Last book I bought: I bought a whole pile of books from Katherine Kerr's Deverry series last autumn and I've put a ban on buying anything else until I've read them :)
Last book I borrowed: Fonda Lee's Jade Legacy. It's the last book in the awesome Green Bone Saga trilogy. I'm so excited to set my teeth into it!
Last book I was gifted: Half of the aforementioned Deverry books were a Christmas gift, as well as a beautiful collection of Ursula K Le Guin's Hainish novels.
Last book I gave to someone: I and sis got our dad Kartornas historia by Thomas Reinertsen Berg for Christmas.
Last book I started: Jade Legacy
Last book I finished: Slippery Creatures by KJ Charles
Last book I gave 5 stars: I'm the kind of person who almost never writes reviews, and give 5 stars even less.

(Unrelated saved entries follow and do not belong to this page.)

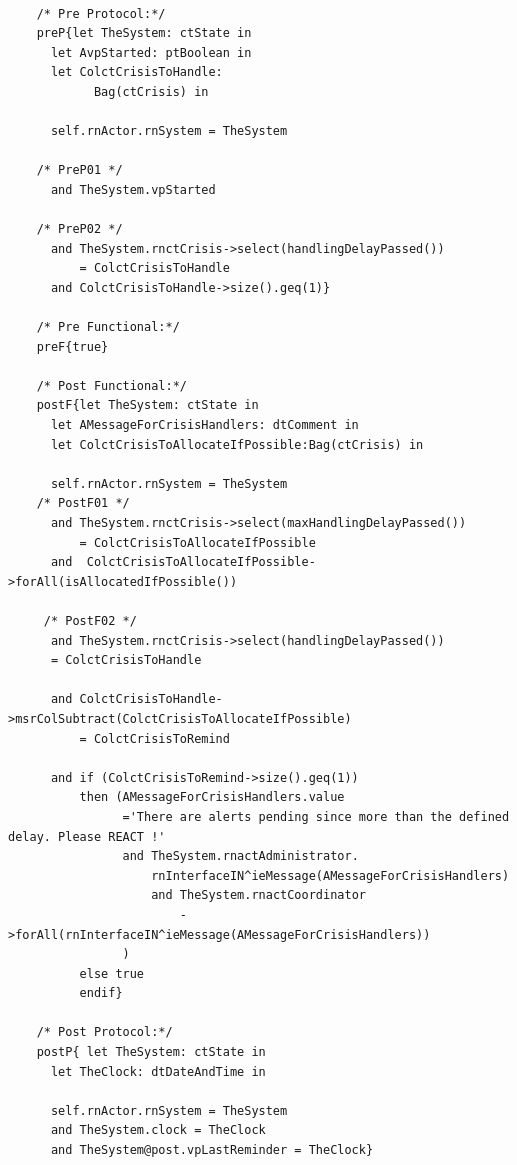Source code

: 	\scriptsize
	\vspace{0.5cm}
	\begin{lstlisting}[style=MessirStyle,firstnumber=auto,captionpos=b,caption={\msrmessir (MCL-oriented) specification of the operation \emph{oeSollicitateCrisisHandling}.},label=OM-actActivator-oeSollicitateCrisisHandling-MCL-LST]

	/* Pre Protocol:*/ 
	preP{let TheSystem: ctState in
	  let AvpStarted: ptBoolean in
	  let ColctCrisisToHandle:
	        Bag(ctCrisis) in
	  
	  self.rnActor.rnSystem = TheSystem
	    
	/* PreP01 */
	  and TheSystem.vpStarted
	  
	/* PreP02 */
	  and TheSystem.rnctCrisis->select(handlingDelayPassed()) 
	      = ColctCrisisToHandle
	  and ColctCrisisToHandle->size().geq(1)}
	
	/* Pre Functional:*/
	preF{true}
	
	/* Post Functional:*/ 
	postF{let TheSystem: ctState in
	  let AMessageForCrisisHandlers: dtComment in
	  let ColctCrisisToAllocateIfPossible:Bag(ctCrisis) in
	  
	  self.rnActor.rnSystem = TheSystem
	/* PostF01 */
	  and TheSystem.rnctCrisis->select(maxHandlingDelayPassed())
	      = ColctCrisisToAllocateIfPossible
	  and  ColctCrisisToAllocateIfPossible->forAll(isAllocatedIfPossible())
	
	 /* PostF02 */
	  and TheSystem.rnctCrisis->select(handlingDelayPassed())
	  = ColctCrisisToHandle
	  
	  and ColctCrisisToHandle->msrColSubtract(ColctCrisisToAllocateIfPossible)
	      = ColctCrisisToRemind
	      
	  and if (ColctCrisisToRemind->size().geq(1))
	      then (AMessageForCrisisHandlers.value
	            ='There are alerts pending since more than the defined delay. Please REACT !'
	            and TheSystem.rnactAdministrator.
	                rnInterfaceIN^ieMessage(AMessageForCrisisHandlers)
	                and TheSystem.rnactCoordinator
	                    ->forAll(rnInterfaceIN^ieMessage(AMessageForCrisisHandlers))
	            )
	      else true
	      endif}
	
	/* Post Protocol:*/ 
	postP{ let TheSystem: ctState in
	  let TheClock: dtDateAndTime in
	  
	  self.rnActor.rnSystem = TheSystem
	  and TheSystem.clock = TheClock
	  and TheSystem@post.vpLastReminder = TheClock}
	
	\end{lstlisting}
	\normalsize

The last 5 star review is for Hur mår fröken Furukura? (that's the Swedish translation of the Convenience Store Woman by Sayaka Murata).
Last book I gave 2 stars: the lowest rating I've given a book lately is 3 stars for Kaj Korkea-aho's Röda rummet. I quit reading any book before it goes so far as to earn a 2 star. Don't have time for books I don't enjoy!
tagging: @klingonegin @ginkovskij @shimyereh @anyone!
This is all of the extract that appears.